With a style that’s part castle, part playground, part observatory and all fantasy, it’s no surprise to learn that this Austin, Texas, home is the creation of a noted videogame developer, Richard Garriott. Originally constructed as a more-or-less conventional home in 1987, Garriott added secret rooms — starting with a dungeon — and a maze of hidden passages until the 4,790-square-foot home, dubbed Britannia Manor II, resembled nothing so much as a videogame-turned-reality. “A lot of my games include portals or gateways,” Garriott told HGTV, which lead to “fantasy worlds, just like the experience of going through the house.”

The tri-level house went on the market at the end of 2011 priced at $4.1 million but is now offered at nearly half that price, $2.4 million, reports Realtor.com. It’s hilltop location is described in its listing as occupying three lots on 3.99 acres, with four bedrooms, five bathrooms, a foyer, formal living room, office, pantry, utility room, wine room, library and game room — though (after viewing the gallery below) if you think the fun and games aren’t confined to one room, you’re probably right. Observe the water slide on its exterior, and note that its two pools — one indoors and the other out — are connected so that bathers can swim from one to the other.

Is it any surprise that Garriott made the manor the scene of legendary parties, especially around Halloween? “I don’t get to see people’s faces while they play my games,” he told Wired back in 2007, on the eve of one of his extravaganzas. “But tonight I’ll get the benefits of a live performance. My parties are where the virtual meets the tangible.”
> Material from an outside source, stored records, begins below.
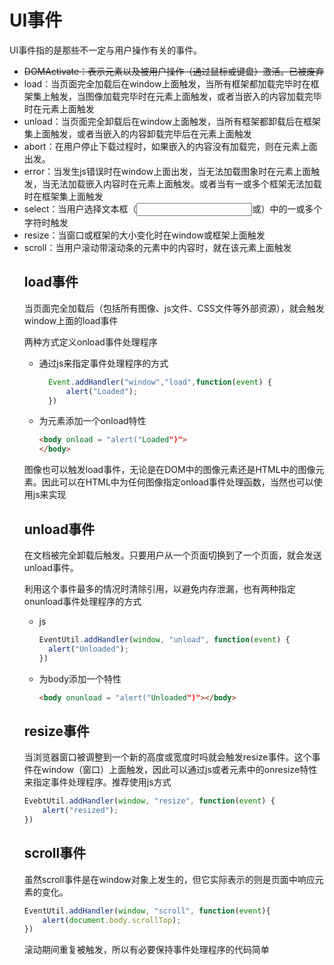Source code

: # UI事件

UI事件指的是那些不一定与用户操作有关的事件。

* ~~DOMActivate：表示元素以及被用户操作（通过鼠标或键盘）激活。已被废弃~~
* load：当页面完全加载后在window上面触发，当所有框架都加载完毕时在框架集上触发，当图像加载完毕时在<img>元素上面触发，或者当嵌入的内容加载完毕时在<object>元素上面触发
* unload：当页面完全卸载后在window上面触发，当所有框架都卸载后在框架集上面触发，或者当嵌入的内容卸载完毕后在<object>元素上面触发
* abort：在用户停止下载过程时，如果嵌入的内容没有加载完，则在<object>元素上面出发。
* error：当发生js错误时在window上面出发，当无法加载图象时在<img>元素上面触发，当无法加载嵌入内容时在<object>元素上面触发。或者当有一或多个框架无法加载时在框架集上面触发
* select：当用户选择文本框（<input>或<texterea>）中的一或多个字符时触发
* resize：当窗口或框架的大小变化时在window或框架上面触发
* scroll：当用户滚动带滚动条的元素中的内容时，就在该元素上面触发

## load事件

当页面完全加载后（包括所有图像、js文件、CSS文件等外部资源），就会触发window上面的load事件

两种方式定义onload事件处理程序

* 通过js来指定事件处理程序的方式

  ```js
  	Event.addHandler("window","load",function(event) {
  		alert("Loaded");
  	})
  ```

* 为<body>元素添加一个onload特性

  ```html
  <body onload = "alert("Loaded")">
  </body>
  ```



图像也可以触发load事件，无论是在DOM中的图像元素还是HTML中的图像元素。因此可以在HTML中为任何图像指定onload事件处理函数，当然也可以使用js来实现

## unload事件

在文档被完全卸载后触发。只要用户从一个页面切换到了一个页面，就会发送unload事件。

利用这个事件最多的情况时清除引用，以避免内存泄漏，也有两种指定onunload事件处理程序的方式

* js

  ```js
  EventUtil.addHandler(window, "unload", function(event) {
  	alert("Unloaded");
  })
  ```

* 为body添加一个特性

  ```html
  <body onunload = "alert("Unloaded")"></body>
  ```

## resize事件

当浏览器窗口被调整到一个新的高度或宽度时吗就会触发resize事件。这个事件在window（窗口）上面触发，因此可以通过js或者<body>元素中的onresize特性来指定事件处理程序。推荐使用js方式

```js
EvebtUtil.addHandler(window, "resize", function(event) {
	alert("resized");
})
```

## scroll事件

虽然scroll事件是在window对象上发生的，但它实际表示的则是页面中响应元素的变化。

```js
EventUtil.addHandler(window, "scroll", function(event){
	alert(document.body.scrollTop);
})
```

滚动期间重复被触发，所以有必要保持事件处理程序的代码简单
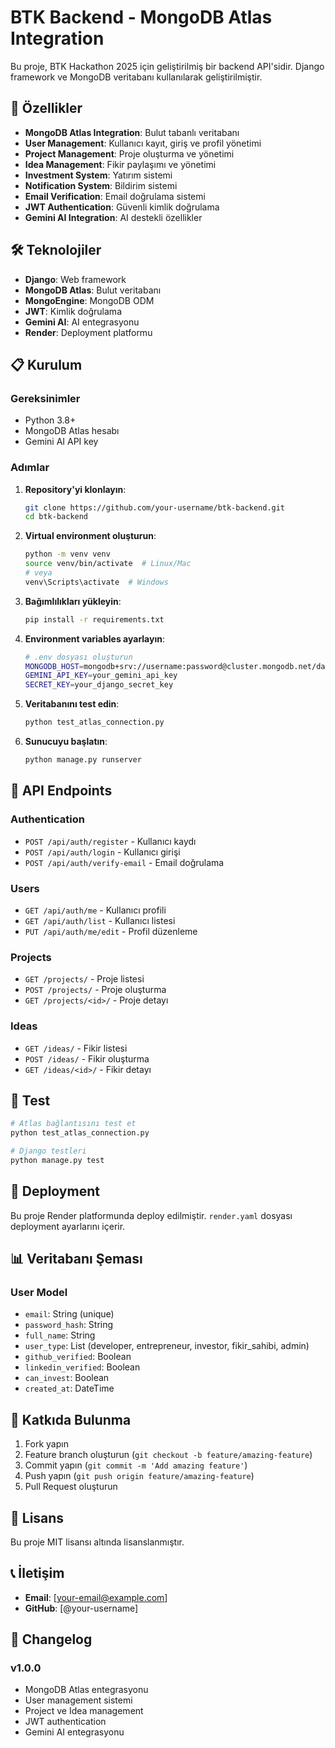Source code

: # BTK Backend - MongoDB Atlas Integration

Bu proje, BTK Hackathon 2025 için geliştirilmiş bir backend API'sidir. Django framework ve MongoDB veritabanı kullanılarak geliştirilmiştir.

## 🚀 Özellikler

- **MongoDB Atlas Integration**: Bulut tabanlı veritabanı
- **User Management**: Kullanıcı kayıt, giriş ve profil yönetimi
- **Project Management**: Proje oluşturma ve yönetimi
- **Idea Management**: Fikir paylaşımı ve yönetimi
- **Investment System**: Yatırım sistemi
- **Notification System**: Bildirim sistemi
- **Email Verification**: Email doğrulama sistemi
- **JWT Authentication**: Güvenli kimlik doğrulama
- **Gemini AI Integration**: AI destekli özellikler

## 🛠️ Teknolojiler

- **Django**: Web framework
- **MongoDB Atlas**: Bulut veritabanı
- **MongoEngine**: MongoDB ODM
- **JWT**: Kimlik doğrulama
- **Gemini AI**: AI entegrasyonu
- **Render**: Deployment platformu

## 📋 Kurulum

### Gereksinimler

- Python 3.8+
- MongoDB Atlas hesabı
- Gemini AI API key

### Adımlar

1. **Repository'yi klonlayın**:
   ```bash
   git clone https://github.com/your-username/btk-backend.git
   cd btk-backend
   ```

2. **Virtual environment oluşturun**:
   ```bash
   python -m venv venv
   source venv/bin/activate  # Linux/Mac
   # veya
   venv\Scripts\activate  # Windows
   ```

3. **Bağımlılıkları yükleyin**:
   ```bash
   pip install -r requirements.txt
   ```

4. **Environment variables ayarlayın**:
   ```bash
   # .env dosyası oluşturun
   MONGODB_HOST=mongodb+srv://username:password@cluster.mongodb.net/database
   GEMINI_API_KEY=your_gemini_api_key
   SECRET_KEY=your_django_secret_key
   ```

5. **Veritabanını test edin**:
   ```bash
   python test_atlas_connection.py
   ```

6. **Sunucuyu başlatın**:
   ```bash
   python manage.py runserver
   ```

## 🔧 API Endpoints

### Authentication
- `POST /api/auth/register` - Kullanıcı kaydı
- `POST /api/auth/login` - Kullanıcı girişi
- `POST /api/auth/verify-email` - Email doğrulama

### Users
- `GET /api/auth/me` - Kullanıcı profili
- `GET /api/auth/list` - Kullanıcı listesi
- `PUT /api/auth/me/edit` - Profil düzenleme

### Projects
- `GET /projects/` - Proje listesi
- `POST /projects/` - Proje oluşturma
- `GET /projects/<id>/` - Proje detayı

### Ideas
- `GET /ideas/` - Fikir listesi
- `POST /ideas/` - Fikir oluşturma
- `GET /ideas/<id>/` - Fikir detayı

## 🧪 Test

```bash
# Atlas bağlantısını test et
python test_atlas_connection.py

# Django testleri
python manage.py test
```

## 🚀 Deployment

Bu proje Render platformunda deploy edilmiştir. `render.yaml` dosyası deployment ayarlarını içerir.

## 📊 Veritabanı Şeması

### User Model
- `email`: String (unique)
- `password_hash`: String
- `full_name`: String
- `user_type`: List (developer, entrepreneur, investor, fikir_sahibi, admin)
- `github_verified`: Boolean
- `linkedin_verified`: Boolean
- `can_invest`: Boolean
- `created_at`: DateTime

## 🤝 Katkıda Bulunma

1. Fork yapın
2. Feature branch oluşturun (`git checkout -b feature/amazing-feature`)
3. Commit yapın (`git commit -m 'Add amazing feature'`)
4. Push yapın (`git push origin feature/amazing-feature`)
5. Pull Request oluşturun

## 📝 Lisans

Bu proje MIT lisansı altında lisanslanmıştır.

## 📞 İletişim

- **Email**: [your-email@example.com]
- **GitHub**: [@your-username]

## 🔄 Changelog

### v1.0.0
- MongoDB Atlas entegrasyonu
- User management sistemi
- Project ve Idea management
- JWT authentication
- Gemini AI entegrasyonu 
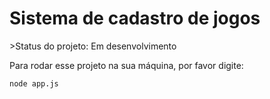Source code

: <h1> Sistema de cadastro de jogos </h1>
>Status do projeto: Em desenvolvimento

Para rodar esse projeto na sua máquina, por favor digite:

```
node app.js
```
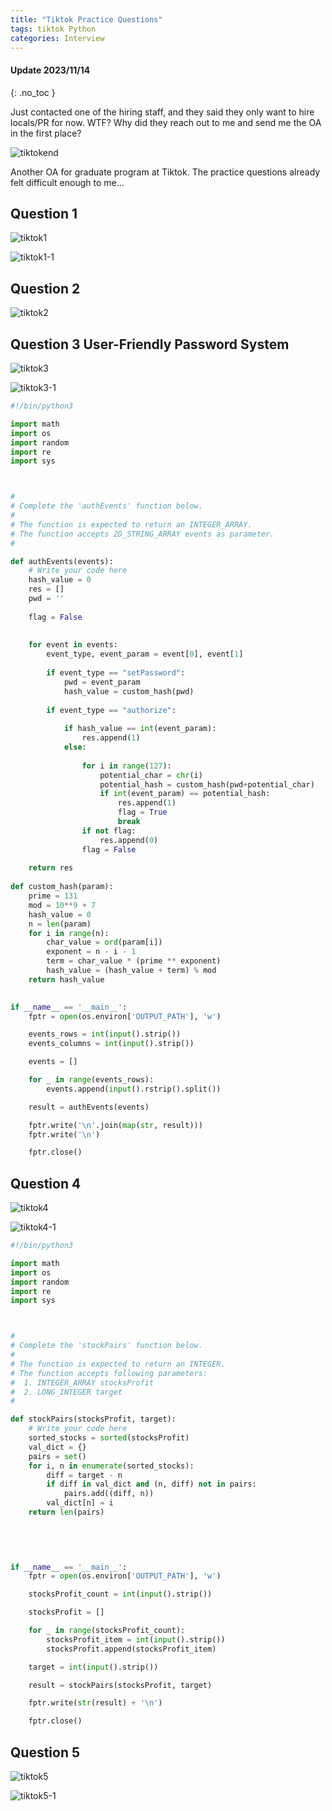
 ```yaml
---
title: "Tiktok Practice Questions"
tags: tiktok Python
categories: Interview
---
```


<div class="notice--primary" markdown="1">

#### <i class="fas fa-fw fa-lightbulb"></i> Update 2023/11/14

{: .no_toc }


Just contacted one of the hiring staff, and they said they only want to hire locals/PR for now. WTF? Why did they 
reach out to me and send me the OA in the first place?

![tiktokend](/assets/source/image/blog/tiktok-end.png)
</div>

Another OA for graduate program at Tiktok. The practice questions already felt difficult enough to me...

## Question 1

![tiktok1](/assets/source/image/blog/tiktok-1.png)

![tiktok1-1](/assets/source/image/blog/tiktok-1-1.png)

## Question 2

![tiktok2](/assets/source/image/blog/tiktok-2.png)

## Question 3 User-Friendly Password System

![tiktok3](/assets/source/image/blog/tiktok-3.png)


![tiktok3-1](/assets/source/image/blog/tiktok-3-1.png)
```python
#!/bin/python3

import math
import os
import random
import re
import sys



#
# Complete the 'authEvents' function below.
#
# The function is expected to return an INTEGER_ARRAY.
# The function accepts 2D_STRING_ARRAY events as parameter.
#

def authEvents(events):
    # Write your code here
    hash_value = 0
    res = []
    pwd = ''
    
    flag = False
    
    
    for event in events:
        event_type, event_param = event[0], event[1]
        
        if event_type == "setPassword":
            pwd = event_param
            hash_value = custom_hash(pwd)
                
        if event_type == "authorize":
            
            if hash_value == int(event_param):
                res.append(1)
            else:
                
                for i in range(127):
                    potential_char = chr(i)
                    potential_hash = custom_hash(pwd+potential_char)
                    if int(event_param) == potential_hash:
                        res.append(1)
                        flag = True
                        break
                if not flag:
                    res.append(0)
                flag = False
                
    return res
    
def custom_hash(param):
    prime = 131
    mod = 10**9 + 7
    hash_value = 0
    n = len(param)
    for i in range(n):
        char_value = ord(param[i])
        exponent = n - i - 1
        term = char_value * (prime ** exponent)
        hash_value = (hash_value + term) % mod
    return hash_value
    

if __name__ == '__main__':
    fptr = open(os.environ['OUTPUT_PATH'], 'w')

    events_rows = int(input().strip())
    events_columns = int(input().strip())

    events = []

    for _ in range(events_rows):
        events.append(input().rstrip().split())

    result = authEvents(events)

    fptr.write('\n'.join(map(str, result)))
    fptr.write('\n')

    fptr.close()

```


## Question 4 

![tiktok4](/assets/source/image/blog/tiktok-4.png)

![tiktok4-1](/assets/source/image/blog/tiktok-4-1.png)

```python
#!/bin/python3

import math
import os
import random
import re
import sys



#
# Complete the 'stockPairs' function below.
#
# The function is expected to return an INTEGER.
# The function accepts following parameters:
#  1. INTEGER_ARRAY stocksProfit
#  2. LONG_INTEGER target
#

def stockPairs(stocksProfit, target):
    # Write your code here
    sorted_stocks = sorted(stocksProfit)
    val_dict = {}
    pairs = set()
    for i, n in enumerate(sorted_stocks):
        diff = target - n
        if diff in val_dict and (n, diff) not in pairs:
            pairs.add((diff, n))
        val_dict[n] = i
    return len(pairs)
    

    
    

if __name__ == '__main__':
    fptr = open(os.environ['OUTPUT_PATH'], 'w')

    stocksProfit_count = int(input().strip())

    stocksProfit = []

    for _ in range(stocksProfit_count):
        stocksProfit_item = int(input().strip())
        stocksProfit.append(stocksProfit_item)

    target = int(input().strip())

    result = stockPairs(stocksProfit, target)

    fptr.write(str(result) + '\n')

    fptr.close()

```

## Question 5 

![tiktok5](/assets/source/image/blog/tiktok-5.png)

![tiktok5-1](/assets/source/image/blog/tiktok-5-1.png)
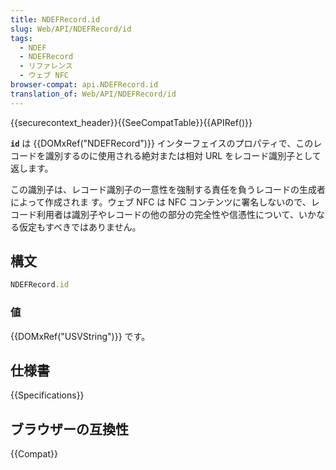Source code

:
 ```yaml
---
title: NDEFRecord.id
slug: Web/API/NDEFRecord/id
tags:
  - NDEF
  - NDEFRecord
  - リファレンス
  - ウェブ NFC
browser-compat: api.NDEFRecord.id
translation_of: Web/API/NDEFRecord/id
---
```

{{securecontext_header}}{{SeeCompatTable}}{{APIRef()}}

**`id`** は {{DOMxRef("NDEFRecord")}} インターフェイスのプロパティで、このレコードを識別するのに使用される絶対または相対 URL をレコード識別子として返します。

この識別子は、レコード識別子の一意性を強制する責任を負うレコードの生成者によって作成されま す。ウェブ NFC は NFC コンテンツに署名しないので、レコード利用者は識別子やレコードの他の部分の完全性や信憑性について、いかなる仮定もすべきではありません。

## 構文

```js
NDEFRecord.id
```

### 値

{{DOMxRef("USVString")}} です。

## 仕様書

{{Specifications}}

## ブラウザーの互換性

{{Compat}}
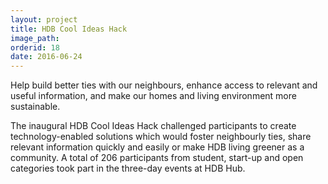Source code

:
 ```yaml
---
layout: project
title: HDB Cool Ideas Hack 
image_path: 
orderid: 18
date: 2016-06-24
---
```

Help build better ties with our neighbours, enhance access to relevant and useful information, and make our homes and living environment more sustainable.
<!--more-->

The inaugural HDB Cool Ideas Hack challenged participants to create technology-enabled solutions which would foster neighbourly ties, share relevant information quickly and easily or make HDB living greener as a community. A total of 206 participants from student, start-up and open categories took part in the three-day events at HDB Hub.



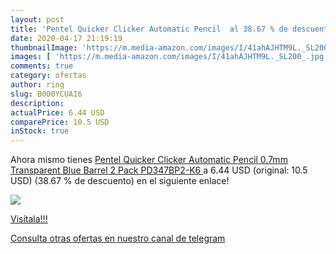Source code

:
 ```yaml
---
layout: post
title: 'Pentel Quicker Clicker Automatic Pencil  al 38.67 % de descuento'
date: 2020-04-17 21:19:19
thumbnailImage: 'https://m.media-amazon.com/images/I/41ahAJHTM9L._SL200_.jpg'
images: [ 'https://m.media-amazon.com/images/I/41ahAJHTM9L._SL200_.jpg' ]
comments: true
category: ofertas
author: ring
slug: B000YCUAI6
description:
actualPrice: 6.44 USD
comparePrice: 10.5 USD
inStock: true
---
```


Ahora mismo tienes [Pentel Quicker Clicker Automatic Pencil  0.7mm  Transparent Blue Barrel  2 Pack  PD347BP2-K6 ](https://www.amazon.com/dp/B000YCUAI6/?tag=redken08-20) a 6.44 USD (original: 10.5 USD) (38.67 %  de descuento) en el siguiente enlace!

[![](https://m.media-amazon.com/images/I/41ahAJHTM9L._SL200_.jpg)](https://www.amazon.com/dp/B000YCUAI6/?tag=redken08-20)

[Visítala!!!](https://www.amazon.com/dp/B000YCUAI6/?tag=redken08-20)

[Consulta otras ofertas en nuestro canal de telegram](https://t.me/s/ofertas25)
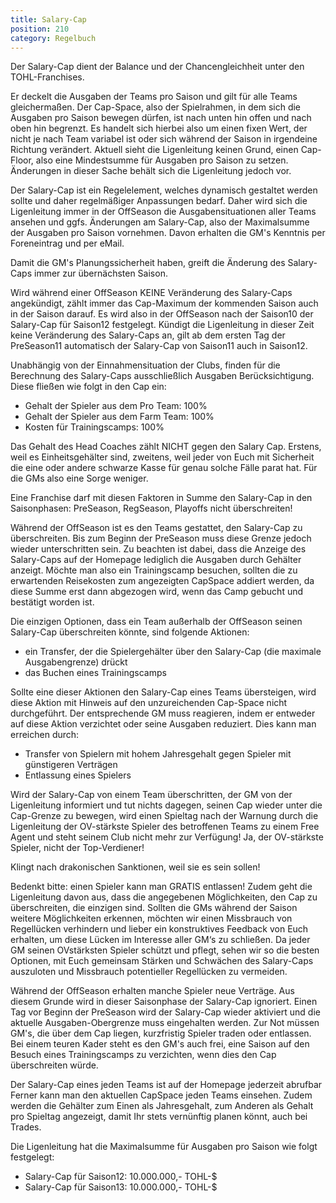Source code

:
 ```yaml
---
title: Salary-Cap
position: 210
category: Regelbuch
---
```


Der Salary-Cap dient der Balance und der Chancengleichheit unter den TOHL-Franchises.

Er deckelt die Ausgaben der Teams pro Saison und gilt für alle Teams gleichermaßen. Der Cap-Space, also der Spielrahmen, in dem sich die Ausgaben pro Saison bewegen dürfen, ist nach unten hin offen und nach oben hin begrenzt. Es handelt sich hierbei also um einen fixen Wert, der nicht je nach Team variabel ist oder sich während der Saison in irgendeine Richtung verändert. Aktuell sieht die Ligenleitung keinen Grund, einen Cap-Floor, also eine Mindestsumme für Ausgaben pro Saison zu setzen. Änderungen in dieser Sache behält sich die Ligenleitung jedoch vor.

Der Salary-Cap ist ein Regelelement, welches dynamisch gestaltet werden sollte und daher regelmäßiger Anpassungen bedarf. Daher wird sich die Ligenleitung immer in der OffSeason die Ausgabensituationen aller Teams ansehen und ggfs. Änderungen am Salary-Cap, also der Maximalsumme der Ausgaben pro Saison vornehmen. Davon erhalten die GM's Kenntnis per Foreneintrag und per eMail.

Damit die GM's Planungssicherheit haben, greift die Änderung des Salary-Caps immer zur übernächsten Saison.

Wird während einer OffSeason KEINE Veränderung des Salary-Caps angekündigt, zählt immer das Cap-Maximum der kommenden Saison auch in der Saison darauf. Es wird also in der OffSeason nach der Saison10 der Salary-Cap für Saison12 festgelegt. Kündigt die Ligenleitung in dieser Zeit keine Veränderung des Salary-Caps an, gilt ab dem ersten Tag der PreSeason11 automatisch der Salary-Cap von Saison11 auch in Saison12.

Unabhängig von der Einnahmensituation der Clubs, finden für die Berechnung des Salary-Caps ausschließlich Ausgaben Berücksichtigung. Diese fließen wie folgt in den Cap ein:
- Gehalt der Spieler aus dem Pro Team: 100%  
- Gehalt der Spieler aus dem Farm Team: 100%
- Kosten für Trainingscamps: 100%

Das Gehalt des Head Coaches zählt NICHT gegen den Salary Cap. Erstens, weil es Einheitsgehälter sind, zweitens, weil jeder von Euch mit Sicherheit die eine oder andere schwarze Kasse für genau solche Fälle parat hat. Für die GMs also eine Sorge weniger.

Eine Franchise darf mit diesen Faktoren in Summe den Salary-Cap in den Saisonphasen: PreSeason, RegSeason, Playoffs nicht überschreiten!

Während der OffSeason ist es den Teams gestattet, den Salary-Cap zu überschreiten. Bis zum Beginn der PreSeason muss diese Grenze jedoch wieder unterschritten sein. Zu beachten ist dabei, dass die Anzeige des Salary-Caps auf der Homepage lediglich die Ausgaben durch Gehälter anzeigt. Möchte man also ein Trainingscamp besuchen, sollten die zu erwartenden Reisekosten zum angezeigten CapSpace addiert werden, da diese Summe erst dann abgezogen wird, wenn das Camp gebucht und bestätigt worden ist.

Die einzigen Optionen, dass ein Team außerhalb der OffSeason seinen Salary-Cap überschreiten könnte, sind folgende Aktionen:
- ein Transfer, der die Spielergehälter über den Salary-Cap (die maximale Ausgabengrenze) drückt
- das Buchen eines Trainingscamps

Sollte eine dieser Aktionen den Salary-Cap eines Teams übersteigen, wird diese Aktion mit Hinweis auf den unzureichenden Cap-Space nicht durchgeführt. Der entsprechende GM muss reagieren, indem er entweder auf diese Aktion verzichtet oder seine Ausgaben reduziert. Dies kann man erreichen durch:
- Transfer von Spielern mit hohem Jahresgehalt gegen Spieler mit günstigeren Verträgen
- Entlassung eines Spielers

Wird der Salary-Cap von einem Team überschritten, der GM von der Ligenleitung informiert und tut nichts dagegen, seinen Cap wieder unter die Cap-Grenze zu bewegen, wird einen Spieltag nach der Warnung durch die Ligenleitung der OV-stärkste Spieler des betroffenen Teams zu einem Free Agent und steht seinem Club nicht mehr zur Verfügung! Ja, der OV-stärkste Spieler, nicht der Top-Verdiener!

Klingt nach drakonischen Sanktionen, weil sie es sein sollen!

Bedenkt bitte: einen Spieler kann man GRATIS entlassen! Zudem geht die Ligenleitung davon aus, dass die angegebenen Möglichkeiten, den Cap zu überschreiten, die einzigen sind. Sollten die GMs während der Saison weitere Möglichkeiten erkennen, möchten wir einen Missbrauch von Regellücken verhindern und lieber ein konstruktives Feedback von Euch erhalten, um diese Lücken im Interesse aller GM‘s zu schließen. Da jeder GM seinen OVstärksten Spieler schützt und pflegt, sehen wir so die besten Optionen, mit Euch gemeinsam Stärken und Schwächen des Salary-Caps auszuloten und Missbrauch potentieller Regellücken zu vermeiden.

Während der OffSeason erhalten manche Spieler neue Verträge. Aus diesem Grunde wird in dieser Saisonphase der Salary-Cap ignoriert. Einen Tag vor Beginn der PreSeason wird der Salary-Cap wieder aktiviert und die aktuelle Ausgaben-Obergrenze muss eingehalten werden. Zur Not müssen GM's, die über dem Cap liegen, kurzfristig Spieler traden oder entlassen. Bei einem teuren Kader steht es den GM's auch frei, eine Saison auf den Besuch eines Trainingscamps zu verzichten, wenn dies den Cap überschreiten würde.

Der Salary-Cap eines jeden Teams ist auf der Homepage jederzeit abrufbar Ferner kann man den aktuellen CapSpace jeden Teams einsehen. Zudem werden die Gehälter zum Einen als Jahresgehalt, zum Anderen als Gehalt pro Spieltag angezeigt, damit Ihr stets vernünftig planen könnt, auch bei Trades.

Die Ligenleitung hat die Maximalsumme für Ausgaben pro Saison wie folgt festgelegt:
- Salary-Cap für Saison12: 10.000.000,- TOHL-$
- Salary-Cap für Saison13: 10.000.000,- TOHL-$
In terms of resale, though, the price cut on his home suggests that Garriott lately met the harsh reality that often comes with an over-the-top remodel: It’s unlikely to pay off as an investment unless you can find a buyer who shares your particular tastes — even if it’s in line with something as wildly popular as video gaming. (Witness the fate of New York’s “steampunk loft,” which didn’t sell until it was stripped of its trendy retro-futuristic decor.)

Despite the $1.7 discount on Brittania II, though, Garriott apparently is ready to take his home-design fantasies to the next level. Realtor.com reports that he’s “building an even more over-the-top Texas castle, which will be christened Brittania III.” (381)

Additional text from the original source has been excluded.